SPARKX is a Python software package for the analysis of heavy ion collision simulation data. It provides access to a broad range of commonly used observables by directly reading in two of the most widespread data formats used in theoretical nuclear physics: OSCAR and JETSCAPE.

Although there are other analysis frameworks for nuclear physics available, they are mostly tailored for the analysis of experiments, and favour maximal performance over accessibility, as they suffer from a steep learning curve. SPARKX on the other hand is best suited for small and medium-sized data sets, as usually present in simulation data, for which even a bachelor student with minimal prior Python knowledge can perform a data analysis with SPARKX in a few minutes - as opposed to hours writing the analysis themselves or with other frameworks.

The starting point in the development of SPARKX was the observation that most researchers write their analysis frameworks from scratch. This increases the risk of bugs, reduces reproducibilty and performance and costs valuable time. Integrating, refactoring and improving analysis tools instead collectivly in order to create a "one for all" tool to analyse data can greatly increase quality.

Originally started by Dr. Hendrik Roch and Nils Sass, I joined the project soon afterwards in order to improve my analysis tools and set up the final stage of a Bayesian inference. By now, the tool is used by multiple researchers and is under active development. Try it out yourself!

ZüNIS/NF

During my Master's Thesis, I developed in an exploratorive study a method to speed up the integration of cross sections using Machine Learning techniques based on normalizing flows. This is done by performing importance sampling, which samples evalution points of integrals more often where the integrand has higher values. This greatly improves the accuracy of the result. Using artificial intelligence, normalizing flows can iterativly learn the values of the integrand in a multidimensional space and adjust the sampling accordingly.

In order to perform as many of the calculations as possible on the GPU, I implemented also a flat phase space sampler in PyTorch, which can be directly integrated into the cross section calculation pipeline.

Together with Dr. Nicolas Deutschmann, we developed on this basis the extensive python module ZüNIS, which is one of the first ready-to-use, well documented tools to boost cross section calculation using normalizing flows, aimed to be not only used by machine learning experts, but by the general physics audience. The goal is to provide a flexible library to integrate black-box functions with a level of automation comparable to the VEGAS Library, while using state-of-the-art artificial intelligence methods that go around the limitations of existing tools.

SMASH and the SMASH hybrid approach

SMASH is hadronic transport code written in C++ for the simulation of heavy-ion collisions at low and intermediate energies, developed in the group of Prof. Hannah Elfner. It constitutes an effective solution of the relativistic Boltzmann equation with binary interactions. Most interactions proceed via resonance excitation and decay at lower energies or string excitation and fragmentation at higher energies.

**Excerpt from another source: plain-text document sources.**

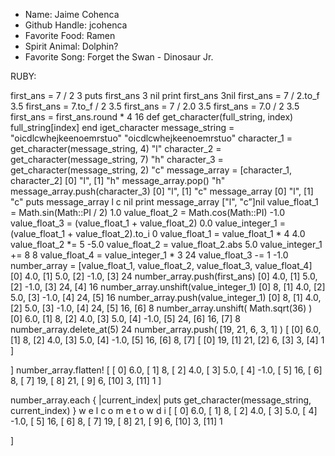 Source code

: - Name: Jaime Cohenca
- Github Handle: jcohenca
- Favorite Food: Ramen
- Spirit Animal: Dolphin?
- Favorite Song: Forget the Swan - Dinosaur Jr. 

RUBY:

first_ans = 7 / 2 
	3
puts first_ans
	3
	nil
print first_ans
	3nil
first_ans = 7 / 2.to_f
	3.5
first_ans = 7.to_f / 2
	3.5
first_ans = 7 / 2.0
	3.5
first_ans = 7.0 / 2
	3.5
first_ans = first_ans.round * 4
	16
def get_character(full_string, index)
full_string[index]
end
	iget_character
message_string = "oicdlcwhejkeenoemrstuo"
	"oicdlcwhejkeenoemrstuo"
character_1 = get_character(message_string, 4)
	"l"
character_2 = get_character(message_string, 7)
	"h"
character_3 = get_character(message_string, 2)
	"c"
message_array = [character_1, character_2]
  	[0] "l",
    [1] "h"
message_array.pop()
	"h"
message_array.push(character_3)
 	[0] "l",
    [1] "c"
message_array
	[0] "l",
    [1] "c"
puts message_array
	l
	c
	nil
print message_array
	["l", "c”]nil
value_float_1 = Math.sin(Math::PI / 2)
	1.0
value_float_2 = Math.cos(Math::PI)
	-1.0
value_float_3 = (value_float_1 + value_float_2)
	0.0
value_integer_1 = (value_float_1 + value_float_2).to_i
	0
value_float_1 = value_float_1 * 4
	4.0
value_float_2 *= 5
	-5.0
value_float_2 = value_float_2.abs
	5.0
value_integer_1 += 8
	8
value_float_4 = value_integer_1 * 3
	24
value_float_3 -= 1
	-1.0
number_array = [value_float_1, value_float_2, value_float_3, value_float_4]
    [0] 4.0,
    [1] 5.0,
    [2] -1.0,
    [3] 24
number_array.push(first_ans)
    [0] 4.0,
    [1] 5.0,
    [2] -1.0,
    [3] 24,
    [4] 16
number_array.unshift(value_integer_1)
    [0] 8,
    [1] 4.0,
    [2] 5.0,
    [3] -1.0,
    [4] 24,
    [5] 16
 number_array.push(value_integer_1)
    [0] 8,
    [1] 4.0,
    [2] 5.0,
    [3] -1.0,
    [4] 24,
    [5] 16,
    [6] 8
number_array.unshift( Math.sqrt(36) )
    [0] 6.0,
    [1] 8,
    [2] 4.0,
    [3] 5.0,
    [4] -1.0,
    [5] 24,
    [6] 16,
    [7] 8
number_array.delete_at(5)
	24
number_array.push( [19, 21, 6, 3, 1] )
[
    [0] 6.0,
    [1] 8,
    [2] 4.0,
    [3] 5.0,
    [4] -1.0,
    [5] 16,
    [6] 8,
    [7] [
    [0] 19,
    [1] 21,
    [2] 6,
    [3] 3,
	[4] 1
    ]

]
number_array.flatten!
[
	[ 0] 6.0,
    [ 1] 8,
    [ 2] 4.0,
    [ 3] 5.0,
    [ 4] -1.0,
    [ 5] 16,
    [ 6] 8,
    [ 7] 19,
    [ 8] 21,
    [ 9] 6,
    [10] 3,
    [11] 1
]

number_array.each { |current_index| puts get_character(message_string, current_index) }
	w
	e
	l
	c
	o
	m
	e
	t
	o
	w
	d
	i
	[
    [ 0] 6.0,
    [ 1] 8,
    [ 2] 4.0,
    [ 3] 5.0,
    [ 4] -1.0,
    [ 5] 16,
    [ 6] 8,
    [ 7] 19,
    [ 8] 21,
    [ 9] 6,
    [10] 3,
    [11] 1

]


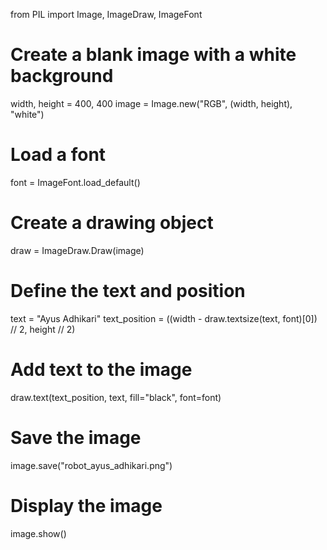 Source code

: 
from PIL import Image, ImageDraw, ImageFont

# Create a blank image with a white background
width, height = 400, 400
image = Image.new("RGB", (width, height), "white")

# Load a font
font = ImageFont.load_default()

# Create a drawing object
draw = ImageDraw.Draw(image)

# Define the text and position
text = "Ayus Adhikari"
text_position = ((width - draw.textsize(text, font)[0]) // 2, height // 2)

# Add text to the image
draw.text(text_position, text, fill="black", font=font)

# Save the image
image.save("robot_ayus_adhikari.png")

# Display the image
image.show()
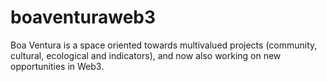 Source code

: # boaventuraweb3
Boa Ventura is a space oriented towards multivalued projects (community, cultural, ecological and indicators), and now also working on new opportunities in Web3.
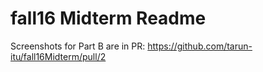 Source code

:# fall16 Midterm Readme


Screenshots for Part B are in PR: https://github.com/tarun-itu/fall16Midterm/pull/2
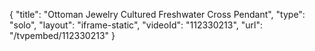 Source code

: {
    "title": "Ottoman Jewelry Cultured Freshwater Cross Pendant",
    "type": "solo",
    "layout": "iframe-static",
    "videoId": "112330213",
    "url": "\/tvpembed\/112330213"
} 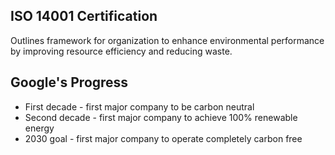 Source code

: 
## ISO 14001 Certification
Outlines framework for organization to enhance environmental performance by improving resource efficiency and reducing waste.

## Google's Progress

- First decade - first major company to be carbon neutral
- Second decade - first major company to achieve 100% renewable energy
- 2030 goal - first major company to operate completely carbon free

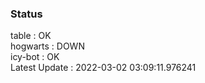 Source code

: ### Status


table : OK  
hogwarts : DOWN  
icy-bot : OK  
Latest Update : 2022-03-02 03:09:11.976241
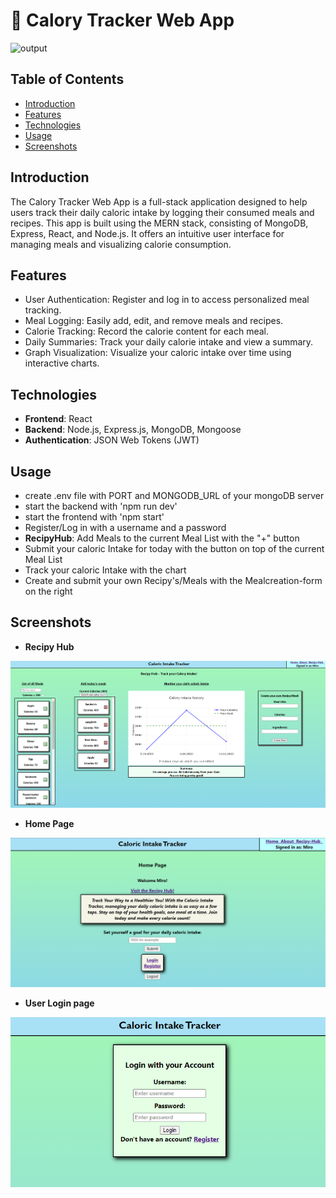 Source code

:# :bento: Calory Tracker Web App

![output](https://github.com/MirScharf/Calory-Tracker/assets/114858996/00bc86f9-8574-422b-9321-8eb20d6f6e31)

## Table of Contents

- [Introduction](#introduction)
- [Features](#features)
- [Technologies](#technologies)
- [Usage](#usage)
- [Screenshots](#screenshots)

## Introduction

The Calory Tracker Web App is a full-stack application designed to help users track their daily caloric intake by logging their consumed meals and recipes. This app is built using the MERN stack, consisting of MongoDB, Express, React, and Node.js. It offers an intuitive user interface for managing meals and visualizing calorie consumption.

## Features

- User Authentication: Register and log in to access personalized meal tracking.
- Meal Logging: Easily add, edit, and remove meals and recipes.
- Calorie Tracking: Record the calorie content for each meal.
- Daily Summaries: Track your daily calorie intake and view a summary.
- Graph Visualization: Visualize your caloric intake over time using interactive charts.

## Technologies

- **Frontend**: React
- **Backend**: Node.js, Express.js, MongoDB, Mongoose
- **Authentication**: JSON Web Tokens (JWT)

## Usage 
- create .env file with PORT and MONGODB_URL of your mongoDB server
- start the backend with 'npm run dev' 
- start the frontend with 'npm start'
- Register/Log in  with a username and a password 
- **RecipyHub**: Add Meals to the current Meal List with the "+" button 
- Submit your caloric Intake for today with the button on top of the current Meal List 
- Track your caloric Intake with the chart 
- Create and submit your own Recipy's/Meals with the Mealcreation-form on the right

## Screenshots
- **Recipy Hub**

![App Screenshot](recipyHubScreenshot.PNG)
- **Home Page**

![App Screenshot](homePageScreenshot.PNG)  
- **User Login page**
  
![App Screenshot](loginScreenshot.PNG)


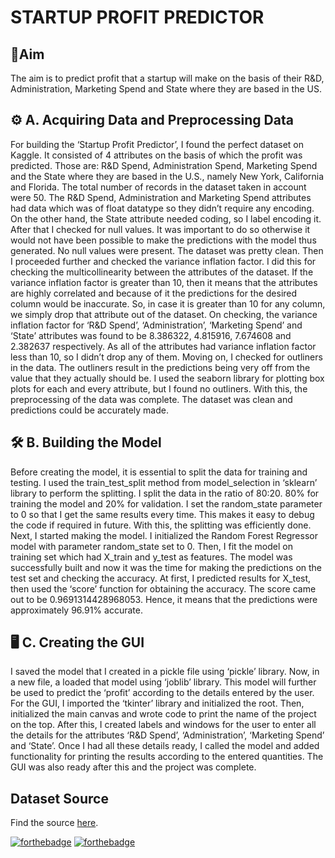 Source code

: # STARTUP PROFIT PREDICTOR

## 📌Aim

The aim is to predict profit that a startup will make on the basis of their R&D, Administration, Marketing Spend and State where they are based in the US.

## ⚙ A.   Acquiring Data and Preprocessing Data
   For building the ‘Startup Profit Predictor’, I found the perfect dataset on Kaggle. It consisted of 4 attributes on the basis of which the profit was predicted. Those are: R&D Spend, Administration Spend, Marketing Spend and the State where they are based in the U.S., namely New York, California and Florida. The total number of records in the dataset taken in account were 50. The R&D Spend, Administration and Marketing Spend attributes had data which was of float datatype so they didn’t require any encoding. On the other hand, the State attribute needed coding, so I label encoding it. After that I checked for null values. It was important to do so otherwise it would not have been possible to make the predictions with the model thus generated. No null values were present. The dataset was pretty clean. Then I proceeded further and checked the variance inflation factor. I did this for checking the multicollinearity between the attributes of the dataset. If the variance inflation factor is greater than 10, then it means that the attributes are highly correlated and because of it the predictions for the desired column would be inaccurate. So, in case it is greater than 10 for any column, we simply drop that attribute out of the dataset. On checking, the variance inflation factor for ‘R&D Spend’, ‘Administration’, ‘Marketing Spend’ and ‘State’ attributes was found to be 8.386322, 4.815916, 7.674608 and 2.382637 respectively. As all of the attributes had variance inflation factor less than 10, so I didn’t drop any of them. Moving on, I checked for outliners in the data. The outliners result in the predictions being very off from the value that they actually should be. I used the seaborn library for plotting box plots for each and every attribute, but I found no outliners. With this, the preprocessing of the data was complete. The dataset was clean and predictions could be accurately made.

## 🛠 B.   Building the Model 
   Before creating the model, it is essential to split the data for training and testing. I used the train_test_split method from model_selection in ‘sklearn’ library to perform the splitting. I split the data in the ratio of 80:20. 80% for training the model and 20% for validation. I set the random_state parameter to 0 so that I get the same results every time. This makes it easy to debug the code if required in future. With this, the splitting was efficiently done. Next, I started making the model.
   I initialized the Random Forest Regressor model with parameter random_state set to 0. Then, I fit the model on training set which had X_train and y_test as features. The model was successfully built and now it was the time for making the predictions on the test set and checking the accuracy. At first, I predicted results for X_test, then used the ‘score’ function for obtaining the accuracy. The score came out to be 0.9691314428968053. Hence, it means that the predictions were approximately 96.91% accurate.

## 🖥 C.   Creating the GUI
   I saved the model that I created in a pickle file using ‘pickle’ library. Now, in a new file, a loaded that model using ‘joblib’ library. This model will further be used to predict the ‘profit’ according to the details entered by the user.
   For the GUI, I imported the ‘tkinter’ library and initialized the root. Then, initialized the main canvas and wrote code to print the name of the project on the top. After this, I created labels and windows for the user to enter all the details for the attributes ‘R&D Spend’, ‘Administration’, ‘Marketing Spend’ and ‘State’. Once I had all these details ready, I called the model and added functionality for printing the results according to the entered quantities. The GUI was also ready after this and the project was complete.

## Dataset Source

Find the source [here](https://www.kaggle.com/sonalisingh1411/startup50).

[![forthebadge](https://forthebadge.com/images/badges/made-with-python.svg)](https://forthebadge.com) [![forthebadge](https://forthebadge.com/images/badges/built-with-love.svg)](https://forthebadge.com)
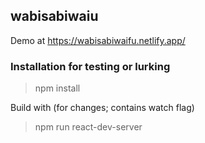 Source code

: ## wabisabiwaiu

Demo at https://wabisabiwaifu.netlify.app/

### Installation for testing or lurking
> npm install

Build with (for changes; contains watch flag)
> npm run react-dev-server
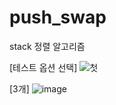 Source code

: # push_swap
stack 정렬 알고리즘

[테스트 옵션 선택]
![첫](https://user-images.githubusercontent.com/28697165/110968523-fbf0da00-839a-11eb-8792-ff2b6cd01fbf.jpg)



[3개]
![image](https://user-images.githubusercontent.com/28697165/110968776-44a89300-839b-11eb-90c2-c6af59947ee6.png)
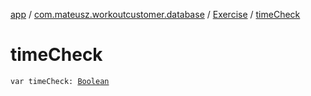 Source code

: [app](../../index.md) / [com.mateusz.workoutcustomer.database](../index.md) / [Exercise](index.md) / [timeCheck](./time-check.md)

# timeCheck

`var timeCheck: `[`Boolean`](https://kotlinlang.org/api/latest/jvm/stdlib/kotlin/-boolean/index.html) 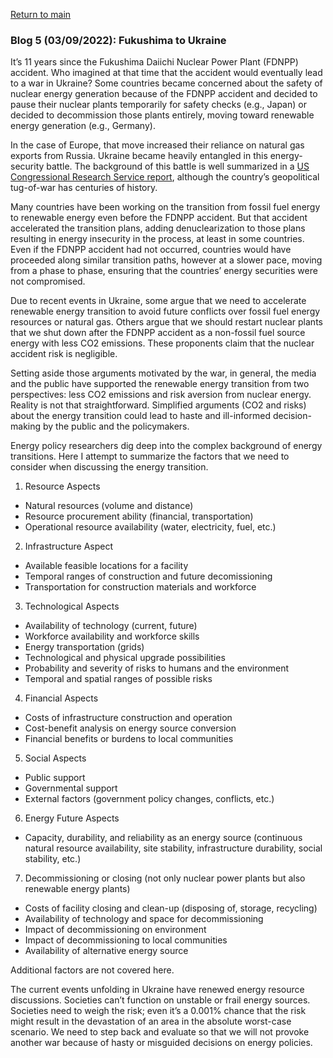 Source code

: <a href="https://misayasu.github.io/">Return to main</a><br/>

### Blog 5 (03/09/2022): Fukushima to Ukraine

It’s 11 years since the Fukushima Daiichi Nuclear Power Plant (FDNPP) accident. Who imagined at that time that the accident would eventually lead to a war in Ukraine?
Some countries became concerned about the safety of nuclear energy generation because of the FDNPP accident and decided to pause their nuclear plants temporarily for safety checks (e.g., Japan) or decided to decommission those plants entirely, moving toward renewable energy generation (e.g., Germany). 

In the case of Europe, that move increased their reliance on natural gas exports from Russia. Ukraine became heavily entangled in this energy-security battle. The background of this battle is well summarized in a <a href="https://crsreports.congress.gov/product/pdf/IF/IF11138" target="_blank">US Congressional Research Service report</a>, although the country’s geopolitical tug-of-war has centuries of history.

Many countries have been working on the transition from fossil fuel energy to renewable energy even before the FDNPP accident. But that accident accelerated the transition plans, adding denuclearization to those plans resulting in energy insecurity in the process, at least in some countries. Even if the FDNPP accident had not occurred, countries would have proceeded along similar transition paths, however at a slower pace, moving from a phase to phase, ensuring that the countries’ energy securities were not compromised.

Due to recent events in Ukraine, some argue that we need to accelerate renewable energy transition to avoid future conflicts over fossil fuel energy resources or natural gas. Others argue that we should restart nuclear plants that we shut down after the FDNPP accident as a non-fossil fuel source energy with less CO2 emissions. These proponents claim that the nuclear accident risk is negligible.

Setting aside those arguments motivated by the war, in general, the media and the public have supported the renewable energy transition from two perspectives: less CO2 emissions and risk aversion from nuclear energy. Reality is not that straightforward. Simplified arguments (CO2 and risks) about the energy transition could lead to haste and ill-informed decision-making by the public and the policymakers. 

Energy policy researchers dig deep into the complex background of energy transitions. Here I attempt to summarize the factors that we need to consider when discussing the energy transition.

1. Resource Aspects
- Natural resources (volume and distance)
- Resource procurement ability (financial, transportation)
- Operational resource availability (water, electricity, fuel, etc.)

2. Infrastructure Aspect
- Available feasible locations for a facility 
- Temporal ranges of construction and future decomissioning
- Transportation for construction materials and workforce

3. Technological Aspects
- Availability of technology (current, future)
- Workforce availability and workforce skills
- Energy transportation (grids)
- Technological and physical upgrade possibilities 
- Probability and severity of risks to humans and the environment
- Temporal and spatial ranges of possible risks

4. Financial Aspects
- Costs of infrastructure construction and operation
- Cost-benefit analysis on energy source conversion
- Financial benefits or burdens to local communities

5. Social Aspects
- Public support
- Governmental support
- External factors (government policy changes, conflicts, etc.)

6. Energy Future Aspects
- Capacity, durability, and reliability as an energy source (continuous natural resource availability, site stability, infrastructure durability, social stability, etc.)

7. Decommissioning or closing (not only nuclear power plants but also renewable energy plants)
- Costs of facility closing and clean-up (disposing of, storage, recycling)
- Availability of technology and space for decommissioning
- Impact of decommissioning on environment 
- Impact of decommissioning to local communities
- Availability of alternative energy source

Additional factors are not covered here.

The current events unfolding in Ukraine have renewed energy resource discussions. Societies can’t function on unstable or frail energy sources. Societies need to weigh the risk; even it’s a 0.001% chance that the risk might result in the devastation of an area in the absolute worst-case scenario. We need to step back and evaluate so that we will not provoke another war because of hasty or misguided decisions on energy policies.


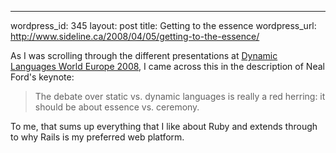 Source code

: --- 
wordpress_id: 345
layout: post
title: Getting to the essence
wordpress_url: http://www.sideline.ca/2008/04/05/getting-to-the-essence/

<p>As I was scrolling through the different presentations at <a href="http://dlw-europe.com/">Dynamic Languages World Europe 2008</a>, I came across this in the description of Neal Ford's keynote:</p>

<blockquote>The debate over static vs. dynamic languages is really a red herring: it should be about essence vs. ceremony.</blockquote>

<p>To me, that sums up everything that I like about Ruby and extends through to why Rails is my preferred web platform.</p>
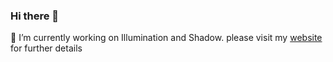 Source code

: ### Hi there 👋
🔭 I’m currently working on Illumination and Shadow. please visit my [website](http://vinthony.github.io) for further details

<!--
[![Xiaodong Cun's github stats](https://github-readme-stats.vercel.app/api?username=vinthony&show_icons=true&theme=dracula)](https://github.com/anuraghazra/github-readme-stats)


**vinthony/vinthony** is a ✨ _special_ ✨ repository because its `README.md` (this file) appears on your GitHub profile.
-->



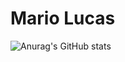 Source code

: # Mario Lucas

![Anurag's GitHub stats](https://github-readme-stats.vercel.app/api?username=mariolucass&show_icons=true&theme=dracula) 


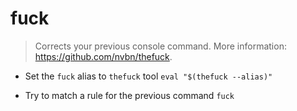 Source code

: # fuck
> Corrects your previous console command.
> More information: <https://github.com/nvbn/thefuck>.

- Set the `fuck` alias to `thefuck` tool
`eval "$(thefuck --alias)"`

- Try to match a rule for the previous command
`fuck`
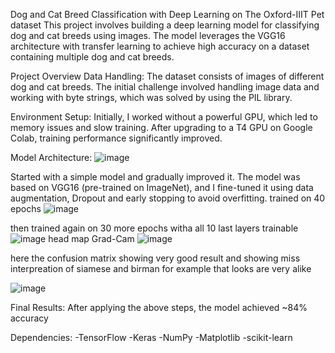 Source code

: Dog and Cat Breed Classification with Deep Learning on The Oxford-IIIT Pet dataset
This project involves building a deep learning model for classifying dog and cat breeds using images. The model leverages the VGG16 architecture with transfer learning to achieve high accuracy on a dataset containing multiple dog and cat breeds.

Project Overview
Data Handling: The dataset consists of images of different dog and cat breeds. The initial challenge involved handling image data and working with byte strings, which was solved by using the PIL library.

Environment Setup: Initially, I worked without a powerful GPU, which led to memory issues and slow training. After upgrading to a T4 GPU on Google Colab, training performance significantly improved.



Model Architecture:
![image](https://github.com/user-attachments/assets/5acdac7a-e264-4e5d-99a0-c322fa178e48)


Started with a simple model and gradually improved it.
The model was based on VGG16 (pre-trained on ImageNet), and I fine-tuned it using data augmentation, Dropout and early stopping to avoid overfitting.
trained on 40 epochs
![image](https://github.com/user-attachments/assets/7a26e521-20e2-429b-8e9c-d81f48a42973)

then trained again on 30 more epochs witha all 10 last layers trainable 
![image](https://github.com/user-attachments/assets/ba19f012-8736-4e57-b2ae-1195fff32c6d)
head map Grad-Cam
![image](https://github.com/user-attachments/assets/a8d70f06-8f99-4aab-969b-5b027457cce4)

here the confusion matrix showing very good result and showing miss interpreation of siamese and birman for example that looks are very alike

![image](https://github.com/user-attachments/assets/e74eca06-e051-4f6e-8b27-f499ed50bd69)



Final Results: After applying the above steps, the model achieved ~84% accuracy

Dependencies: 
-TensorFlow
-Keras
-NumPy
-Matplotlib
-scikit-learn
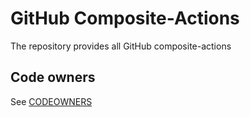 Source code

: # GitHub Composite-Actions

The repository provides all GitHub composite-actions

## Code owners

See [CODEOWNERS](CODEOWNERS)
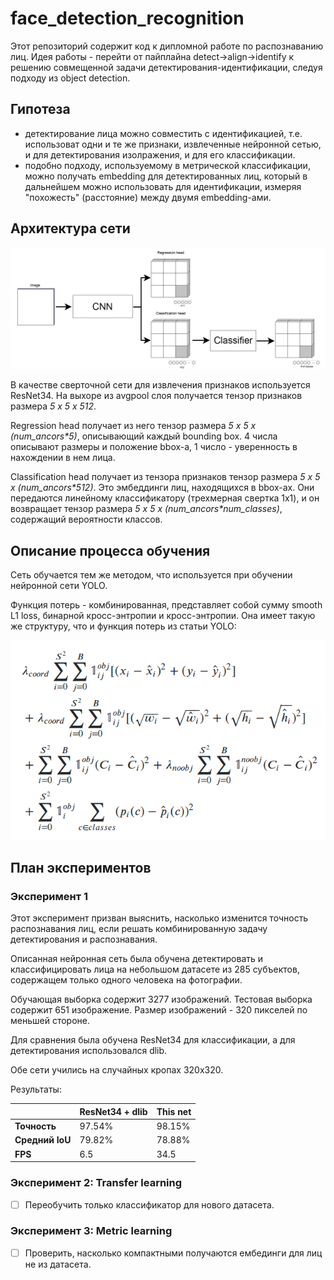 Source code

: # face_detection_recognition

Этот репозиторий содержит код к дипломной работе по распознаванию лиц.
Идея работы - перейти от пайплайна detect->align->identify к решению совмещенной задачи детектирования-идентификации, 
следуя подходу из object detection.

## Гипотеза
* детектирование лица можно совместить с идентификацией, 
т.е. использоват одни и те же признаки, извлеченные нейронной сетью,
и для детектирования изолражения, и для его классификации.
* подобно подходу, используемому в метрической классификации, можно
получать embedding для детектированных лиц, который в дальнейшем
можно использовать для идентификации, измеряя "похожесть" (расстояние) между двумя embedding-ами.

## Архитектура сети
![Схема](docs/scheme.png)

В качестве сверточной сети для извлечения признаков используется ResNet34. 
На выхоре из avgpool слоя получается тензор признаков размера *5 x 5 x 512*.

Regression head получает из него тензор размера *5 x 5 x (num_ancors\*5)*, описывающий каждый bounding box.
4 числа описывают размеры и положение bbox-а, 1 число - уверенность в нахождении в нем лица.

Classification head получает из тензора признаков тензор размера *5 x 5 x (num_ancors\*512)*.
Это эмбеддинги лиц, находящихся в bbox-ах. Они передаются линейному классификатору (трехмерная свертка 1x1), и он возвращает
тензор размера *5 x 5 x (num_ancors\*num_classes)*, содержащий вероятности классов.

## Описание процесса обучения
Сеть обучается тем же методом, что используется при обучении нейронной сети YOLO.

Функция потерь - комбинированная, представляет собой сумму smooth L1 loss, бинарной кросс-энтропии и кросс-энтропии.
Она имеет такую же структуру, что и функция потерь из статьи YOLO:

![Здесь формула, описывающая loss](docs/loss.png)

## План экспериментов
### Экcперимент 1
Этот эксперимент призван выяснить, насколько изменится точность распознавания лиц,
если решать комбинированную задачу детектирования и распознавания.

Описанная нейронная сеть была обучена детектировать и классифицировать лица
на небольшом датасете из 285 субъектов, содержащем только одного человека на фотографии.

Обучающая выборка содержит 3277 изображений. Тестовая выборка содержит 651 изображение.
Размер изображений - 320 пикселей по меньшей стороне.

Для сравнения была обучена ResNet34 для классификации, а для детектирования использовался dlib.

Обе сети учились на случайных кропах 320x320.

Результаты:

|              | ResNet34 + dlib | This net |
| ------------ | --------------- | -------- |
| **Точность**     | 97.54%  | 98.15%  |
| **Средний IoU**  | 79.82%  | 78.88%  |
| **FPS**          | 6.5  | 34.5  |

### Экcперимент 2: Transfer learning

- [ ] Переобучить только классификатор для нового датасета.

### Экcперимент 3: Metric learning

- [ ] Проверить, насколько компактными получаются ембединги для лиц не из датасета.

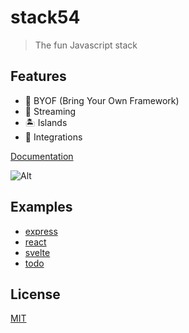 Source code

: # stack54

> The fun Javascript stack

## Features

- 🔌 BYOF (Bring Your Own Framework)
- 📡 Streaming
- 🏝 Islands
- 🔗 Integrations

[Documentation](https://github.com/joshamaju/stack54/wiki)

![Alt](https://repobeats.axiom.co/api/embed/99a03cfcb8e87022b4773ffadba818affd9ee58d.svg "Repobeats analytics image")

## Examples

- [express](/examples/with-express)
- [react](/examples/with-react)
- [svelte](/examples/with-svelte)
- [todo](/examples/todo)

## License

[MIT](https://github.com/joshamaju/stack54/blob/main/LICENSE)
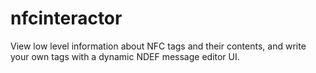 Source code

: nfcinteractor
=============

View low level information about NFC tags and their contents, and write your own tags with a dynamic NDEF message editor UI.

We aim at including software development best pratices in the production of scientific software. This includes SMASH being completly open source, stringent issue-tracking, consistent versioning, thorough documentation and high test coverage. As a part of the SMASH development team, I am taking part in working for both quality of physics and software.

My main focus lies however in the development of the SMASH hybrid approach. It extends the applicability to high energy heavy ion collisions by interfacing external hydrodynamic approaches for the hot and dense state of the nuclear matter. Whereas the physics is contained in the modules which form part of the hybrid approach, the code of the hybrid approach itself manages and coordinates the interfaces, ensuring that all modules communicate correctly and execute in a stable way. This is especially challenging due to the fact that different degrees of freedom realised during the evolution lead to different descriptions of the state of the simulation. Additionally, the execution at high energies is very long and costly. Due to this, the execution should be optimised for high performance computing on the cluster.

Due to this, I am currently responsible for the efforts to revamp the hybrid approach. The logic is rewritten in bash in an aim to build a complete hybrid manager, allowing flexible execution, exchange of modules and automatic generation and managing of cluster jobs. Additionally, thorough testing will increase maintainablity and ensure that future changes in the modules will not break the software. This is essential, as the high fluctuations of members of research groups mean often a loss of expertise. Due to this, excellent tests and documentation are fundamental for long-living software.